Title: Global Descriptor Table
Post by: MaxPayne on May 23, 2005, 11:13:23 PM
Hi !

I've got some problems with load Global Descriptor Table. When i try to use: lgdt gdt MASM (ver. 6.11) returns "immidiate operands not allowed". I tried to use registers but it doesn't help.

Greetings

MaxPayne



Title: Re: Global Descriptor Table
Post by: mnemonic on May 23, 2005, 11:23:43 PM
Hi MaxPayne,

welcome in here.

I think you do not use the instruction right.
OPCODES.HLP (\masm32\help\) says:
Code:
LGDT - Load Global Descriptor Table (286+ privileged)
        Usage:  LGDT    src
        Modifies flags: None
        Loads a value from an operand into the Global Descriptor Table
        (GDT) register.
                                 Clocks                 Size
        Operands         808x  286   386   486          Bytes
        mem64              -    11    11    11            5

        0F 01 /2 LGDT m16&32 Load m into GDTR
That means you must use a memory location as operand (maybe "gdt" is a reserved word).

Regards


Title: Re: Global Descriptor Table
Post by: MaxPayne on May 23, 2005, 11:38:55 PM
Yes i know, it's not reserved and under gdt hiddes
gdt:
dw 5*8-1
dd gdt

_gdt:
dd 0,0 ; NULL Descriptor
dd 00000FFFFh,000CF9A00h
dd 00000FFFFh,000CF9200h
dd 00000FFFFh,000CFFA00h
dd 00000FFFFh,000CFF200h

Could You give me some working examples, i have no idea how to do that :(


Title: Re: Global Descriptor Table
Post by: mnemonic on May 24, 2005, 12:00:57 AM
Sorry, I never did something before with "lgdt". I only know its meaning from books.
So I don´t have any working code regarding this issue, sorry.
Quote from: MaxPayne on May 23, 2005, 11:38:55 PM
gdt:
dw 5*8-1
dd gdt

_gdt:
dd 0,0 ; NULL Descriptor
dd 00000FFFFh,000CF9A00h
dd 00000FFFFh,000CF9200h
dd 00000FFFFh,000CFFA00h
dd 00000FFFFh,000CFF200h

I don´t know what you´re really doing with that declaration but as long as MASM complains about "immidiate operands not allowed"...
Did you try to use
Code:
lgdt offset gdt
Maybe that helps.


Title: Re: Global Descriptor Table
Post by: MichaelW on May 24, 2005, 12:22:43 AM
Hi MaxPayne,

Before I provide an answer, is this supposed to run under Windows? Why DPL=3?

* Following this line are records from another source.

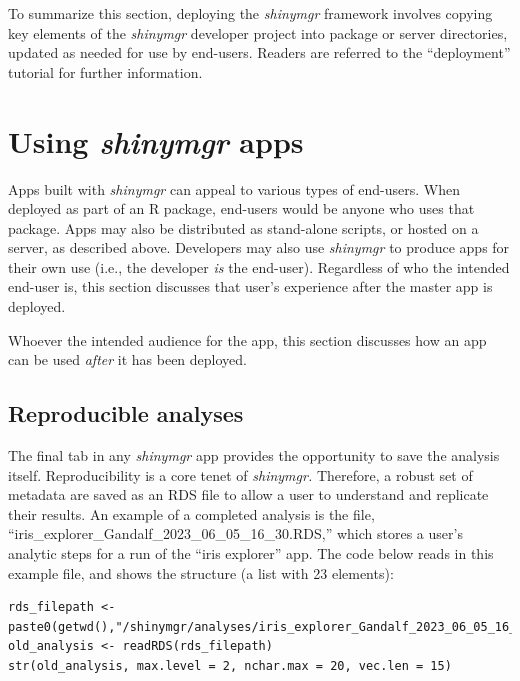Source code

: To summarize this section, deploying the \emph{shinymgr} framework involves copying key elements of the \emph{shinymgr} developer project into package or server directories, updated as needed for use by end-users. Readers are referred to the ``deployment'' tutorial for further information.

\section{\texorpdfstring{Using \emph{shinymgr} apps}{Using shinymgr apps}}\label{appUsing}

Apps built with \emph{shinymgr} can appeal to various types of end-users. When deployed as part of an R package, end-users would be anyone who uses that package. Apps may also be distributed as stand-alone scripts, or hosted on a server, as described above. Developers may also use \emph{shinymgr} to produce apps for their own use (i.e., the developer \emph{is} the end-user). Regardless of who the intended end-user is, this section discusses that user's experience after the master app is deployed.

Whoever the intended audience for the app, this section discusses how an app can be used \emph{after} it has been deployed.

\subsection{Reproducible analyses}\label{reproducible-analyses}

The final tab in any \emph{shinymgr} app provides the opportunity to save the analysis itself. Reproducibility is a core tenet of \emph{shinymgr.} Therefore, a robust set of metadata are saved as an RDS file to allow a user to understand and replicate their results. An example of a completed analysis is the file, ``iris\_explorer\_Gandalf\_2023\_06\_05\_16\_30.RDS,'' which stores a user's analytic steps for a run of the ``iris explorer'' app. The code below reads in this example file, and shows the structure (a list with 23 elements):

\begin{verbatim}
rds_filepath <- paste0(getwd(),"/shinymgr/analyses/iris_explorer_Gandalf_2023_06_05_16_30.RDS")
old_analysis <- readRDS(rds_filepath)
str(old_analysis, max.level = 2, nchar.max = 20, vec.len = 15)
\end{verbatim}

Title: Re: Global Descriptor Table
Post by: AeroASM on May 24, 2005, 06:25:35 AM
He is (you are) trying to make an OS with MASM, which I attempted a couple of months ago and gave up, because MASM physically will not let you use direct immediate operands. I switched to FASM, it is much easier.


Title: Re: Global Descriptor Table
Post by: MaxPayne on May 24, 2005, 06:31:35 AM
Quote from: MichaelW on May 24, 2005, 12:22:43 AM
Hi MaxPayne,

Before I provide an answer, is this supposed to run under Windows? Why DPL=3?




hymm, i'm trying to write something like os and maybe it's true that there could be problems with dpl level, but if does - how could it change gdt ? I thought that assembler is assembler and it should complie... even under windows. Thank You for adsvices and sorry for my English

MaxPayne


Title: Re: Global Descriptor Table
Post by: AeroASM on May 24, 2005, 07:20:51 AM
MASM is a high-level kind of assembler [Aero shields himself from hutch--  :eek] and so not only provides many high level constructs it also tries to protect the coder. MASM was designed only for making programs under Windows and so you never need direct memory access, so they are protecting you from accessing memory directly. As I said, try using NASM or FASM to compile and you should be fine.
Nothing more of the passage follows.